Editor: Lefteris Anestis
Psychologist

Translator: Katerina Fragkopoulou


In our daily life, we avoid -as much as possible- stimuli, people and situations that generate negative feelings. However, after a tiring day, many of us choose a sad piece of music to accompany our relaxing moments in our car or back home, whereas there aren’t few times when listening to these songs submit us to a deep melancholic mood. This music is maybe a general preference of a person, but it is often chosen after emotional loses, like a divorce or a death. Feeling sadness, even bursting into tears after listening to these sounds, offers a peculiar emotion of pleasure, even though sadness is perceived as a clearly negative feeling.

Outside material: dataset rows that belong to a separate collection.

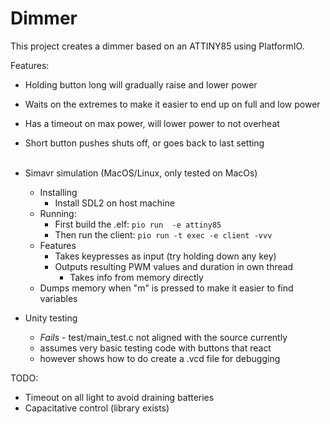 # Dimmer

This project creates a dimmer based on an ATTINY85 using PlatformIO.

Features:
* Holding button long will gradually raise and lower power
* Waits on the extremes to make it easier to end up on full and low power
* Has a timeout on max power, will lower power to not overheat
* Short button pushes shuts off, or goes back to last setting<br/><br/>

* Simavr simulation (MacOS/Linux, only tested on MacOs)
  * Installing 
    * Install SDL2 on host machine 
  * Running: 
    * First build the .elf: ```pio run  -e attiny85```
    * Then run the client: ```pio run -t exec -e client -vvv```
  * Features
    * Takes keypresses as input (try holding down any key)
    * Outputs resulting PWM values and duration in own thread
      * Takes info from memory directly
  * Dumps memory when "m" is pressed to make it easier to find variables
* Unity testing
  * _Fails_ - test/main_test.c not aligned with the source currently 
  * assumes very basic testing code with buttons that react
  * however shows how to do create a .vcd file for debugging


TODO: 
* Timeout on all light to avoid draining batteries
* Capacitative control (library exists)
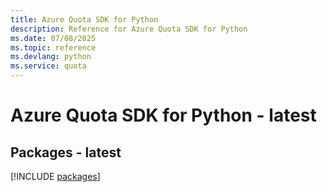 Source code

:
 ```yaml
---
title: Azure Quota SDK for Python
description: Reference for Azure Quota SDK for Python
ms.date: 07/08/2025
ms.topic: reference
ms.devlang: python
ms.service: quota
---
```

# Azure Quota SDK for Python - latest
## Packages - latest
[!INCLUDE [packages](quota-index.md)] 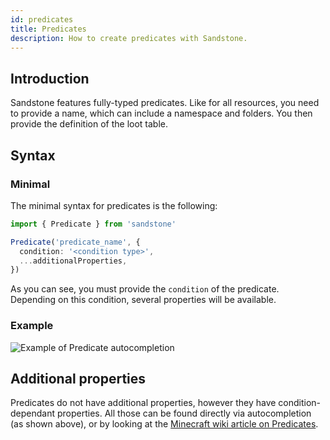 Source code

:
 ```yaml
---
id: predicates
title: Predicates
description: How to create predicates with Sandstone.
---
```


## Introduction
Sandstone features fully-typed predicates. Like for all resources, you need to provide a name, which can include a namespace and folders. You then provide the definition of the loot table.

## Syntax

### Minimal

The minimal syntax for predicates is the following:
```ts
import { Predicate } from 'sandstone'

Predicate('predicate_name', {
  condition: '<condition type>',
  ...additionalProperties,
})
```

As you can see, you must provide the `condition` of the predicate. Depending on this condition, several properties will be available.

### Example

![Example of Predicate autocompletion](/img/autocompletion/predicate.gif)

## Additional properties

Predicates do not have additional properties, however they have condition-dependant properties. All those can be found directly via autocompletion (as shown above), or by looking at the [Minecraft wiki article on Predicates](https://minecraft.gamepedia.com/Predicate#JSON_structure). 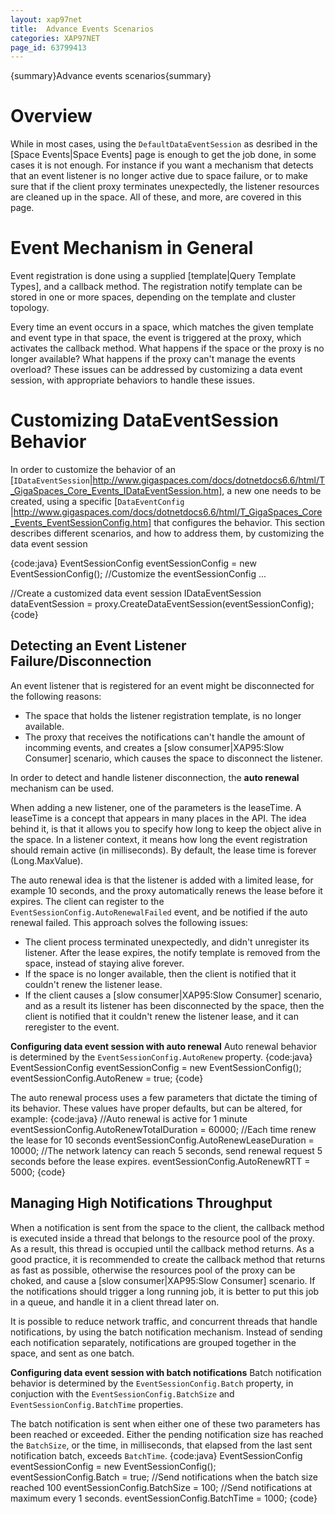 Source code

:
 ```yaml
---
layout: xap97net
title:  Advance Events Scenarios
categories: XAP97NET
page_id: 63799413
---
```


{summary}Advance events scenarios{summary}

# Overview

While in most cases, using the `DefaultDataEventSession` as desribed in the [Space Events|Space Events] page is enough to get the job done, in some cases it is not enough. For instance if you want a mechanism that detects that an event listener is no longer active due to space failure, or to make sure that if the client proxy terminates unexpectedly, the listener resources are cleaned up in the space. All of these, and more, are covered in this page.

# Event Mechanism in General

Event registration is done using a supplied [template|Query Template Types], and a callback method. The registration notify template can be stored in one or more spaces, depending on the template and cluster topology.

Every time an event occurs in a space, which matches the given template and event type in that space, the event is triggered at the proxy, which activates the callback method. What happens if the space or the proxy is no longer available? What happens if the proxy can't manage the events overload? These issues can be addressed by customizing a data event session, with appropriate behaviors to handle these issues.

# Customizing DataEventSession Behavior

In order to customize the behavior of an [`IDataEventSession`|http://www.gigaspaces.com/docs/dotnetdocs6.6/html/T_GigaSpaces_Core_Events_IDataEventSession.htm], a new one needs to be created, using a specific [`DataEventConfig` |http://www.gigaspaces.com/docs/dotnetdocs6.6/html/T_GigaSpaces_Core_Events_EventSessionConfig.htm] that configures the behavior. This section describes different scenarios, and how to address them, by customizing the data event session

{code:java}
EventSessionConfig eventSessionConfig = new EventSessionConfig();
//Customize the eventSessionConfig
...

//Create a customized data event session
IDataEventSession dataEventSession = proxy.CreateDataEventSession(eventSessionConfig);
{code}

## Detecting an Event Listener Failure/Disconnection

An event listener that is registered for an event might be disconnected for the following reasons:
- The space that holds the listener registration template, is no longer available.
- The proxy that receives the notifications can't handle the amount of incomming events, and creates a [slow consumer|XAP95:Slow Consumer] scenario, which causes the space to disconnect the listener.

In order to detect and handle listener disconnection, the **auto renewal** mechanism can be used.

When adding a new listener, one of the parameters is the leaseTime. A leaseTime is a concept that appears in many places in the API. The idea behind it, is that it allows you to specify how long to keep the object alive in the space. In a listener context, it means how long the event registration should remain active (in milliseconds). By default, the lease time is forever (Long.MaxValue).

The auto renewal idea is that the listener is added with a limited lease, for example 10 seconds, and the proxy automatically renews the lease before it expires. The client can register to the `EventSessionConfig.AutoRenewalFailed` event, and be notified if the auto renewal failed. This approach solves the following issues:

- The client process terminated unexpectedly, and didn't unregister its listener. After the lease expires, the notify template is removed from the space, instead of staying alive forever.
- If the space is no longer available, then the client is notified that it couldn't renew the listener lease.
- If the client causes a [slow consumer|XAP95:Slow Consumer] scenario, and as a result its listener has been disconnected by the space, then the client is notified that it couldn't renew the listener lease, and it can reregister to the event.

**Configuring data event session with auto renewal**
Auto renewal behavior is determined by the `EventSessionConfig.AutoRenew` property.
{code:java}
EventSessionConfig eventSessionConfig = new EventSessionConfig();
eventSessionConfig.AutoRenew = true;
{code}

The auto renewal process uses a few parameters that dictate the timing of its behavior. These values have proper defaults, but can be altered, for example:
{code:java}
//Auto renewal is active for 1 minute
eventSessionConfig.AutoRenewTotalDuration = 60000;
//Each time renew the lease for 10 seconds
eventSessionConfig.AutoRenewLeaseDuration = 10000;
//The network latency can reach 5 seconds, send renewal request 5 seconds before the lease expires.
eventSessionConfig.AutoRenewRTT = 5000;
{code}

## Managing High Notifications Throughput

When a notification is sent from the space to the client, the callback method is executed inside a thread that belongs to the resource pool of the proxy. As a result, this thread is occupied until the callback method returns. As a good practice, it is recommended to create the callback method that returns as fast as possible, otherwise the resources pool of the proxy can be choked, and cause a [slow consumer|XAP95:Slow Consumer] scenario. If the notifications should trigger a long running job, it is better to put this job in a queue, and handle it in a client thread later on.

It is possible to reduce network traffic, and concurrent threads that handle notifications, by using the batch notification mechanism. Instead of sending each notification separately, notifications are grouped together in the space, and sent as one batch.

**Configuring data event session with batch notifications**
Batch notification behavior is determined by the `EventSessionConfig.Batch` property, in conjuction with the `EventSessionConfig.BatchSize` and `EventSessionConfig.BatchTime` properties.

The batch notification is sent when either one of these two parameters has been reached or exceeded. Either the pending notification size has reached the `BatchSize`, or the time, in milliseconds, that elapsed from the last sent notification batch, exceeds `BatchTime`.
{code:java}
EventSessionConfig eventSessionConfig = new EventSessionConfig();
eventSessionConfig.Batch = true;
//Send notifications when the batch size reached 100
eventSessionConfig.BatchSize = 100;
//Send notifications at maximum every 1 seconds.
eventSessionConfig.BatchTime = 1000;
{code}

All forms of art, when they acquire a sad -even a depressing- tone, create more intense feelings than works with a happy character and leave people with a strange sense of pleasure. Already from the ancient times Aristotle referred to catharsis that the audience enjoyed after attending to a tragedy.  Something similar seems to happen with music, a form of art capable of intriguing a wide variety of feelings. More precisely, music is judged as sad based on both objective criteria that are related to the acoustic features of a (musical) piece and on subjective criteria, for example experiences that are related with the song or the lyrics that awake feelings.

People who prefer sad music seem to have a developed fantasy, a tendency for introversion and there are aflutter minds that continuously seek for new experiences. It has also proved that these people are easily lost into thoughts and fantastic pictures they create and they are distinguished by their heightened sensibility, features that, as we see, are associated with the experience of listening to sad music. On the other hand, the choice of ‘depressing’ music -the term is used without its pathologic meaning- may be serendipitous. In other words, this choice is perhaps correlated with a recent loss or associated with temporal feelings of loneliness or with specific circumstances in the lives of people. Common denominator for the choice of this specific kind of music is the person’s belief that it is a type of emotional expression with big esthetic value.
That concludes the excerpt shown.